## What to do
Copy each line of the records that includes "animatedEmoji".

## Source records
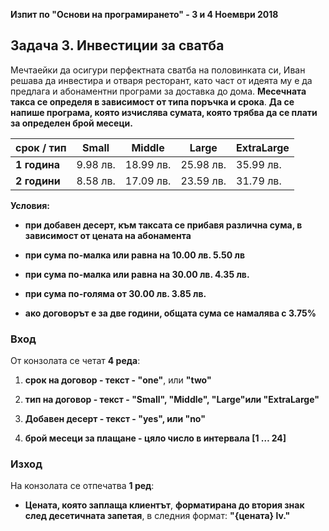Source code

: **Изпит по "Основи на програмирането" - 3 и 4 Ноември 2018**

Задача 3. Инвестиции за сватба
------------------------------

Мечтаейки да осигури перфектната сватба на половинката си, Иван решава да
инвестира и отваря ресторант, като част от идеята му е да предлага и абонаментни
програми за доставка до дома. **Месечната такса се определя в зависимост от типа
поръчка и срока**. **Да се напише програма, която изчислява сумата, която трябва
да се плати за определен брой месеци.**

| **срок / тип** | **Small** | **Middle** | **Large** | **ExtraLarge** |
|----------------|-----------|------------|-----------|----------------|
| **1 година**   | 9.98 лв.  | 18.99 лв.  | 25.98 лв. | 35.99 лв.      |
| **2 години**   | 8.58 лв.  | 17.09 лв.  | 23.59 лв. | 31.79 лв.      |

**Условия:**

-   **при добавен десерт, към таксата се прибавя различна сума, в зависимост от
    цената на абонамента**

-   **при сума по-малка или равна на 10.00 лв. 5.50 лв**

-   **при сума по-малка или равна на 30.00 лв. 4.35 лв.**

-   **при сума по-голяма от 30.00 лв. 3.85 лв.**

-   **ако договорът е за две години, общата сума се намалява с 3.75%**

### Вход

От конзолата се четат **4 реда**:

1.  **срок на договор - текст - "one"**, или **"two"**

2.  **тип на договор - текст - "Small", "Middle", "Large"или "ExtraLarge"**

3.  **Добавен десерт - текст - "yes", или "no"**

4.  **брой месеци за плащане - цяло число в интервала [1 … 24]**

### Изход

На конзолата се отпечатва **1 ред**:

-   **Цената, която заплаща клиентът**, **форматирана до втория знак след
    десетичната запетая**, в следния формат: **"{цената} lv."**
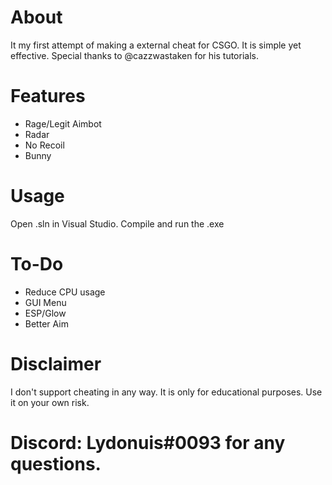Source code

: # About
It my first attempt of making a external cheat for CSGO. It is simple yet effective. Special thanks to @cazzwastaken for his tutorials.

# Features
- Rage/Legit Aimbot
- Radar
- No Recoil
- Bunny

# Usage
Open .sln in Visual Studio. Compile and run the .exe

# To-Do
- Reduce CPU usage
- GUI Menu
- ESP/Glow
- Better Aim

# Disclaimer
I don't support cheating in any way. It is only for educational purposes. Use it on your own risk.

# Discord: Lydonuis#0093 for any questions.
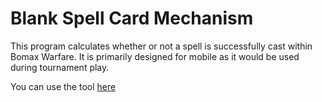 # Blank Spell Card Mechanism

This program calculates whether or not a spell is successfully cast within Bomax Warfare. It is primarily designed for mobile as it would be used during tournament play.

You can use the tool [here](https://dfllinton.github.io/Blank-Spell-Card-Mechanism/)
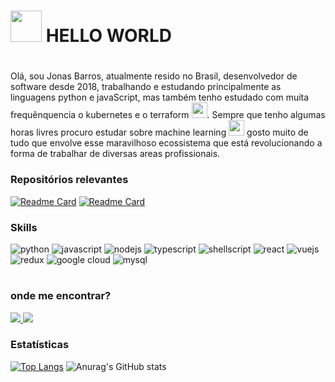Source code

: 
<h1>
  <img src="https://storage.googleapis.com/docker-images-registry/animatedEmoji.gif" width="50"/>
  HELLO WORLD
<h1>

### 
  
Olá, sou Jonas Barros, atualmente resido no Brasil, desenvolvedor de software desde 2018, trabalhando e estudando principalmente as linguagens python e javaScript, mas também tenho estudado com muita frequênquencia o kubernetes e o terraform <img src="https://storage.googleapis.com/docker-images-registry/animatedEmoji-2.gif" width="25"/>. Sempre que tenho algumas horas livres procuro estudar sobre machine learning <img src="https://storage.googleapis.com/docker-images-registry/emoji_robot.gif" width="25"/> gosto muito de tudo que envolve esse maravilhoso ecossistema que está revolucionando a forma de trabalhar de diversas areas profissionais. 


### Repositórios relevantes
 
[![Readme Card](https://github-readme-stats.vercel.app/api/pin/?username=JonasBarros1998&repo=dialogflow-sheets&theme=tokyonight)](https://github.com/JonasBarros1998/dialogflow-sheets) [![Readme Card](https://github-readme-stats.vercel.app/api/pin/?username=JonasBarros1998&repo=estacionamento&theme=tokyonight)](https://github.com/JonasBarros1998/estacionamento)

### Skills
![python](https://img.shields.io/badge/Python-3776AB?style=for-the-badge&logo=python&logoColor=white) ![javascript](https://img.shields.io/badge/JavaScript-323330?style=for-the-badge&logo=javascript&logoColor=F7DF1E) ![nodejs](https://img.shields.io/badge/Node.js-43853D?style=for-the-badge&logo=node.js&logoColor=white) ![typescript](https://img.shields.io/badge/TypeScript-007ACC?style=for-the-badge&logo=typescript&logoColor=white) ![shellscript](https://img.shields.io/badge/Shell_Script-121011?style=for-the-badge&logo=gnu-bash&logoColor=white) ![react](https://img.shields.io/badge/React-20232A?style=for-the-badge&logo=react&logoColor=61DAFB) ![vuejs](https://img.shields.io/badge/Vue.js-35495E?style=for-the-badge&logo=vue.js&logoColor=4FC08D) ![redux](https://img.shields.io/badge/Redux-593D88?style=for-the-badge&logo=redux&logoColor=white) ![google cloud](	https://img.shields.io/badge/Google_Cloud-4285F4?style=for-the-badge&logo=google-cloud&logoColor=white) ![mysql](https://img.shields.io/badge/MySQL-00000F?style=for-the-badge&logo=mysql&logoColor=white)
  
  
#
  
### onde me encontrar?
 <a href="https://www.linkedin.com/in/jonas-barros-772248170/">
    <img src="https://img.shields.io/badge/LinkedIn-0077B5?style=for-the-badge&logo=linkedin&logoColor=white" >
 </a>
 
  <a href="#">
    <img src="https://img.shields.io/badge/dev.to-0A0A0A?style=for-the-badge&logo=dev.to&logoColor=white"/>
  </a>
  
### Estatísticas
  
[![Top Langs](https://github-readme-stats.vercel.app/api/top-langs/?username=JonasBarros1998&theme=tokyonight)](https://github.com/JonasBarros1998/github-readme-stats) ![Anurag's GitHub stats](https://github-readme-stats.vercel.app/api?username=JonasBarros1998&count_private=true&show_icons=true&theme=tokyonight)
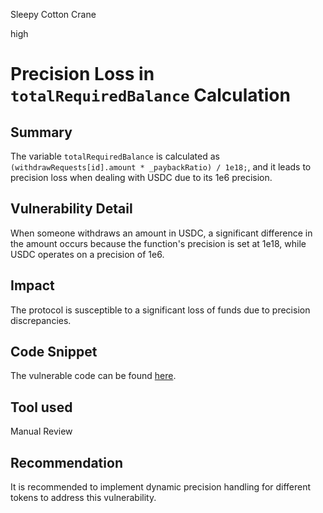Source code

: Sleepy Cotton Crane

high

# Precision Loss in `totalRequiredBalance` Calculation

## Summary
The variable `totalRequiredBalance` is calculated as `(withdrawRequests[id].amount * _paybackRatio) / 1e18;`, and it leads to precision loss when dealing with USDC due to its 1e6 precision.

## Vulnerability Detail
When someone withdraws an amount in USDC, a significant difference in the amount occurs because the function's precision is set at 1e18, while USDC operates on a precision of 1e6.

## Impact
The protocol is susceptible to a significant loss of funds due to precision discrepancies.

## Code Snippet
The vulnerable code can be found [here](https://github.com/sherlock-audit/2023-12-symm-io/blob/60ee22a4c598220821385cfb5eee43f40aafd5f1/solver-vaults/contracts/SolverVaults.sol#L236-L267).

## Tool used
Manual Review

## Recommendation
It is recommended to implement dynamic precision handling for different tokens to address this vulnerability.
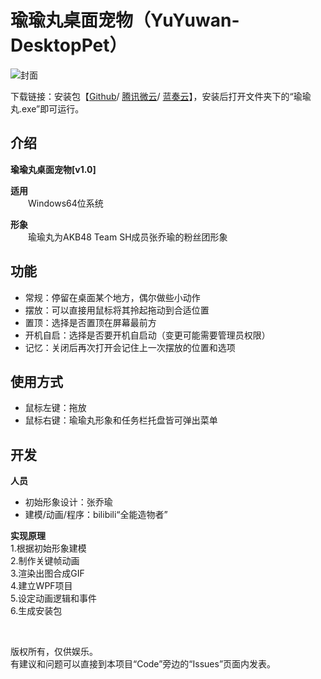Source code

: # 瑜瑜丸桌面宠物（YuYuwan-DesktopPet）
![封面](https://github.com/tp1415926535/YuYuwan-DesktopPet/blob/ef62de9ceec0c7eb932b07affe34e4076f98cd7d/%E7%91%9C%E7%91%9C%E4%B8%B8%E5%B0%81%E9%9D%A2.jpg)
  
下载链接：安装包【[Github](https://github.com/tp1415926535/YuYuwan-DesktopPet/raw/master/%E7%91%9C%E7%91%9C%E4%B8%B8%E5%AE%89%E8%A3%85%E5%8C%85.exe)/ [腾讯微云](https://share.weiyun.com/9B34LsON)/ [蓝奏云](https://wws.lanzous.com/iXFaPg2501e)】，安装后打开文件夹下的“瑜瑜丸.exe”即可运行。
  
  
    
**介绍**  
-   

**瑜瑜丸桌面宠物[v1.0]**   
   
**适用**   
　　Windows64位系统  
  
**形象**  
　　瑜瑜丸为AKB48 Team SH成员张乔瑜的粉丝团形象  

  
**功能**  
-   
- 常规：停留在桌面某个地方，偶尔做些小动作  
- 摆放：可以直接用鼠标将其拎起拖动到合适位置  
- 置顶：选择是否置顶在屏幕最前方  
- 开机自启：选择是否要开机自启动（变更可能需要管理员权限）  
- 记忆：关闭后再次打开会记住上一次摆放的位置和选项  
  
**使用方式**  
-   
- 鼠标左键：拖放  
- 鼠标右键：瑜瑜丸形象和任务栏托盘皆可弹出菜单  

  
    
**开发**   
-  
**人员**   
- 初始形象设计：张乔瑜   
- 建模/动画/程序：bilibili“全能造物者”   

**实现原理**  
1.根据初始形象建模  
2.制作关键帧动画  
3.渲染出图合成GIF  
4.建立WPF项目  
5.设定动画逻辑和事件  
6.生成安装包  
  
<Br/>   
 
版权所有，仅供娱乐。  
有建议和问题可以直接到本项目“Code”旁边的“Issues”页面内发表。
  
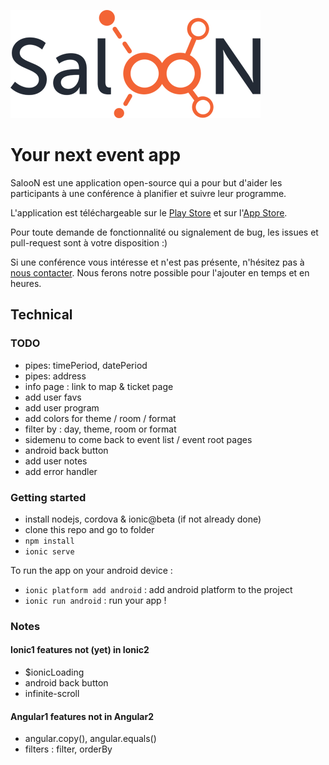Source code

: ![SalooN](doc/logo.png)

# Your next event app

SalooN est une application open-source qui a pour but d'aider les participants à une conférence à planifier et suivre leur programme.

L'application est téléchargeable sur le [Play Store](https://play.google.com/store/apps/details?id=co.saloonapp.eventexplorer) et sur l'[App Store](https://itunes.apple.com/fr/app/saloon-events/id999897097).

Pour toute demande de fonctionnalité ou signalement de bug, les issues et pull-request sont à votre disposition :)

Si une conférence vous intéresse et n'est pas présente, n'hésitez pas à [nous contacter](http://saloonapp.herokuapp.com/#contact). Nous ferons notre possible pour l'ajouter en temps et en heures.

## Technical

### TODO

- pipes: timePeriod, datePeriod
- pipes: address
- info page : link to map & ticket page
- add user favs
- add user program
- add colors for theme / room / format
- filter by : day, theme, room or format
- sidemenu to come back to event list / event root pages
- android back button
- add user notes
- add error handler

### Getting started

- install nodejs, cordova & ionic@beta (if not already done)
- clone this repo and go to folder
- `npm install`
- `ionic serve`

To run the app on your android device :

- `ionic platform add android` : add android platform to the project
- `ionic run android` : run your app !

### Notes

#### Ionic1 features not (yet) in Ionic2

- $ionicLoading
- android back button
- infinite-scroll

#### Angular1 features not in Angular2

- angular.copy(), angular.equals()
- filters : filter, orderBy
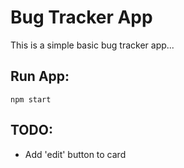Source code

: # Bug Tracker App

This is a simple basic bug tracker app...

## Run App:

`npm start`

## TODO:

-   Add 'edit' button to card
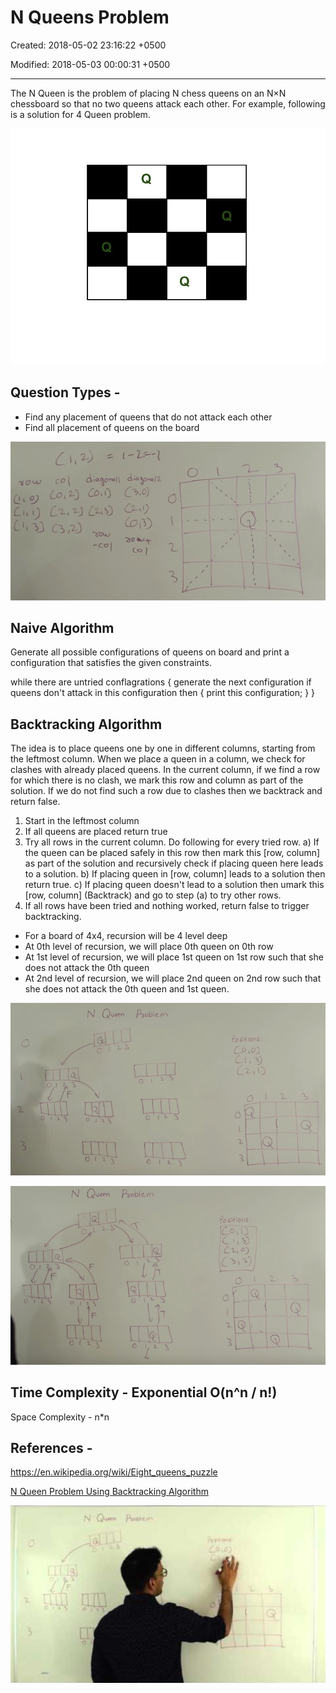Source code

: # N Queens Problem

Created: 2018-05-02 23:16:22 +0500

Modified: 2018-05-03 00:00:31 +0500

---

The N Queen is the problem of placing N chess queens on an N×N chessboard so that no two queens attack each other. For example, following is a solution for 4 Queen problem.

![](media/N-Queens-Problem-image1.jpg)

## Question Types -
-   Find any placement of queens that do not attack each other
-   Find all placement of queens on the board

![冖 "02 -3 CO") ](media/N-Queens-Problem-image2.png)

## Naive Algorithm

Generate all possible configurations of queens on board and print a configuration that satisfies the given constraints.

while there are untried conflagrations
{
generate the next configuration
if queens don't attack in this configuration then
{
print this configuration;
}
}

## Backtracking Algorithm

The idea is to place queens one by one in different columns, starting from the leftmost column. When we place a queen in a column, we check for clashes with already placed queens. In the current column, if we find a row for which there is no clash, we mark this row and column as part of the solution. If we do not find such a row due to clashes then we backtrack and return false.

1) Start in the leftmost column
2) If all queens are placed
return true
3) Try all rows in the current column. Do following for every tried row.
a) If the queen can be placed safely in this row then mark this [row,
column] as part of the solution and recursively check if placing
queen here leads to a solution.
b) If placing queen in [row, column] leads to a solution then return
true.
c) If placing queen doesn't lead to a solution then umark this [row,
column] (Backtrack) and go to step (a) to try other rows.
3) If all rows have been tried and nothing worked, return false to trigger
backtracking.


-   For a board of 4x4, recursion will be 4 level deep
-   At 0th level of recursion, we will place 0th queen on 0th row
-   At 1st level of recursion, we will place 1st queen on 1st row such that she does not attack the 0th queen
-   At 2nd level of recursion, we will place 2nd queen on 2nd row such that she does not attack the 0th queen and 1st queen.

![](media/N-Queens-Problem-image3.png)

![P-ocblem ](media/N-Queens-Problem-image4.png)

## Time Complexity - Exponential O(n^n / n!)

Space Complexity - n*n

## References -

<https://en.wikipedia.org/wiki/Eight_queens_puzzle>

[N Queen Problem Using Backtracking Algorithm](https://www.youtube.com/watch?v=xouin83ebxE)

![](media/N-Queens-Problem-image5.png)

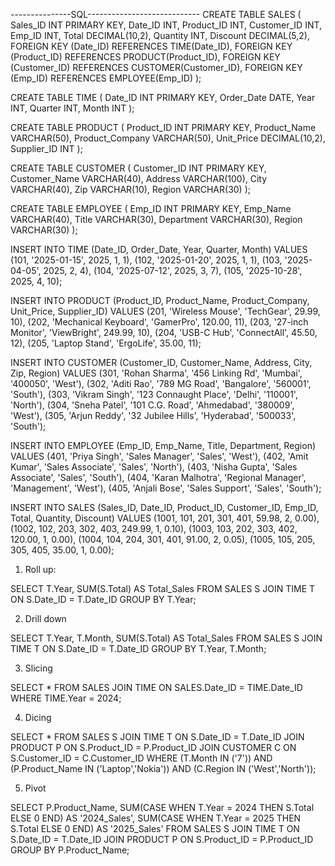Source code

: ---------------SQL----------------------------
CREATE TABLE SALES (
    Sales_ID INT PRIMARY KEY,
    Date_ID INT,
    Product_ID INT,
    Customer_ID INT,
    Emp_ID INT,
    Total DECIMAL(10,2),
    Quantity INT,
    Discount DECIMAL(5,2),
    FOREIGN KEY (Date_ID) REFERENCES TIME(Date_ID),
    FOREIGN KEY (Product_ID) REFERENCES PRODUCT(Product_ID),
    FOREIGN KEY (Customer_ID) REFERENCES CUSTOMER(Customer_ID),
    FOREIGN KEY (Emp_ID) REFERENCES EMPLOYEE(Emp_ID)
);



CREATE TABLE TIME (
    Date_ID INT PRIMARY KEY,
    Order_Date DATE,
    Year INT,
    Quarter INT,
    Month INT
);

CREATE TABLE PRODUCT (
    Product_ID INT PRIMARY KEY,
    Product_Name VARCHAR(50),
    Product_Company VARCHAR(50),
    Unit_Price DECIMAL(10,2),
    Supplier_ID INT
);

CREATE TABLE CUSTOMER (
    Customer_ID INT PRIMARY KEY,
    Customer_Name VARCHAR(40),
    Address VARCHAR(100),
    City VARCHAR(40),
    Zip VARCHAR(10),
    Region VARCHAR(30)
);

CREATE TABLE EMPLOYEE (
    Emp_ID INT PRIMARY KEY,
    Emp_Name VARCHAR(40),
    Title VARCHAR(30),
    Department VARCHAR(30),
    Region VARCHAR(30)
);


INSERT INTO TIME (Date_ID, Order_Date, Year, Quarter, Month)
VALUES 
(101, '2025-01-15', 2025, 1, 1),
(102, '2025-01-20', 2025, 1, 1),
(103, '2025-04-05', 2025, 2, 4),
(104, '2025-07-12', 2025, 3, 7),
(105, '2025-10-28', 2025, 4, 10);


INSERT INTO PRODUCT (Product_ID, Product_Name, Product_Company, Unit_Price, Supplier_ID)
VALUES 
(201, 'Wireless Mouse', 'TechGear', 29.99, 10),
(202, 'Mechanical Keyboard', 'GamerPro', 120.00, 11),
(203, '27-inch Monitor', 'ViewBright', 249.99, 10),
(204, 'USB-C Hub', 'ConnectAll', 45.50, 12),
(205, 'Laptop Stand', 'ErgoLife', 35.00, 11);

INSERT INTO CUSTOMER (Customer_ID, Customer_Name, Address, City, Zip, Region)
VALUES 
(301, 'Rohan Sharma', '456 Linking Rd', 'Mumbai', '400050', 'West'),
(302, 'Aditi Rao', '789 MG Road', 'Bangalore', '560001', 'South'),
(303, 'Vikram Singh', '123 Connaught Place', 'Delhi', '110001', 'North'),
(304, 'Sneha Patel', '101 C.G. Road', 'Ahmedabad', '380009', 'West'),
(305, 'Arjun Reddy', '32 Jubilee Hills', 'Hyderabad', '500033', 'South');

INSERT INTO EMPLOYEE (Emp_ID, Emp_Name, Title, Department, Region)
VALUES 
(401, 'Priya Singh', 'Sales Manager', 'Sales', 'West'),
(402, 'Amit Kumar', 'Sales Associate', 'Sales', 'North'),
(403, 'Nisha Gupta', 'Sales Associate', 'Sales', 'South'),
(404, 'Karan Malhotra', 'Regional Manager', 'Management', 'West'),
(405, 'Anjali Bose', 'Sales Support', 'Sales', 'South');

INSERT INTO SALES (Sales_ID, Date_ID, Product_ID, Customer_ID, Emp_ID, Total, Quantity, Discount)
VALUES 
(1001, 101, 201, 301, 401, 59.98, 2, 0.00),
(1002, 102, 203, 302, 403, 249.99, 1, 0.10),
(1003, 103, 202, 303, 402, 120.00, 1, 0.00),
(1004, 104, 204, 301, 401, 91.00, 2, 0.05),
(1005, 105, 205, 305, 405, 35.00, 1, 0.00);


1.  Roll up:

SELECT T.Year, SUM(S.Total) AS Total_Sales
FROM SALES S
JOIN TIME T ON S.Date_ID = T.Date_ID
GROUP BY T.Year;

2. Drill down

SELECT T.Year, T.Month, SUM(S.Total) AS Total_Sales
FROM SALES S
JOIN TIME T ON S.Date_ID = T.Date_ID
GROUP BY T.Year, T.Month;

3. Slicing

SELECT * FROM SALES
JOIN TIME ON SALES.Date_ID = TIME.Date_ID
WHERE TIME.Year = 2024;

4. Dicing

SELECT * FROM SALES S
JOIN TIME T ON S.Date_ID = T.Date_ID
JOIN PRODUCT P ON S.Product_ID = P.Product_ID
JOIN CUSTOMER C ON S.Customer_ID = C.Customer_ID
WHERE (T.Month IN ('7')) AND (P.Product_Name IN ('Laptop','Nokia')) AND (C.Region IN ('West','North'));

5. Pivot

SELECT P.Product_Name,
  SUM(CASE WHEN T.Year = 2024 THEN S.Total ELSE 0 END) AS '2024_Sales',
  SUM(CASE WHEN T.Year = 2025 THEN S.Total ELSE 0 END) AS '2025_Sales'
FROM SALES S
JOIN TIME T ON S.Date_ID = T.Date_ID
JOIN PRODUCT P ON S.Product_ID = P.Product_ID
GROUP BY P.Product_Name;
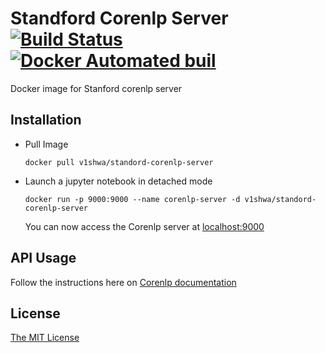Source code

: # Standford Corenlp Server    [![Build Status](https://travis-ci.org/v1shwa/stanford-corenlp-server.svg?branch=master)](https://travis-ci.org/v1shwa/stanford-corenlp-server)    [![Docker Automated buil](https://img.shields.io/docker/automated/v1shwa/ml-devkit.svg)](https://hub.docker.com/r/v1shwa/stanford-corenlp-server)
Docker image for Stanford corenlp server

## Installation
  - Pull Image
   
        docker pull v1shwa/standord-corenlp-server    
  - Launch a jupyter notebook in detached mode
  
        docker run -p 9000:9000 --name corenlp-server -d v1shwa/standord-corenlp-server
    
    You can now access the Corenlp server at [localhost:9000](http://localhost:9000/)

## API Usage
  Follow the instructions here on [Corenlp documentation](https://stanfordnlp.github.io/CoreNLP/corenlp-server.html#api-documentation)

## License
[The MIT License](https://github.com/v1shwa/standford-corenlp-server/blob/master/LICENSE)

## Output of the task
  <img src="https://storage.googleapis.com/docker-images-registry/animatedEmoji.gif" width="50"/>
Olá, sou Jonas Barros, atualmente resido no Brasil, desenvolvedor de software desde 2018, trabalhando e estudando principalmente as linguagens python e javaScript, mas também tenho estudado com muita frequênquencia o kubernetes e o terraform <img src="https://storage.googleapis.com/docker-images-registry/animatedEmoji-2.gif" width="25"/>. Sempre que tenho algumas horas livres procuro estudar sobre machine learning <img src="https://storage.googleapis.com/docker-images-registry/emoji_robot.gif" width="25"/> gosto muito de tudo que envolve esse maravilhoso ecossistema que está revolucionando a forma de trabalhar de diversas areas profissionais. 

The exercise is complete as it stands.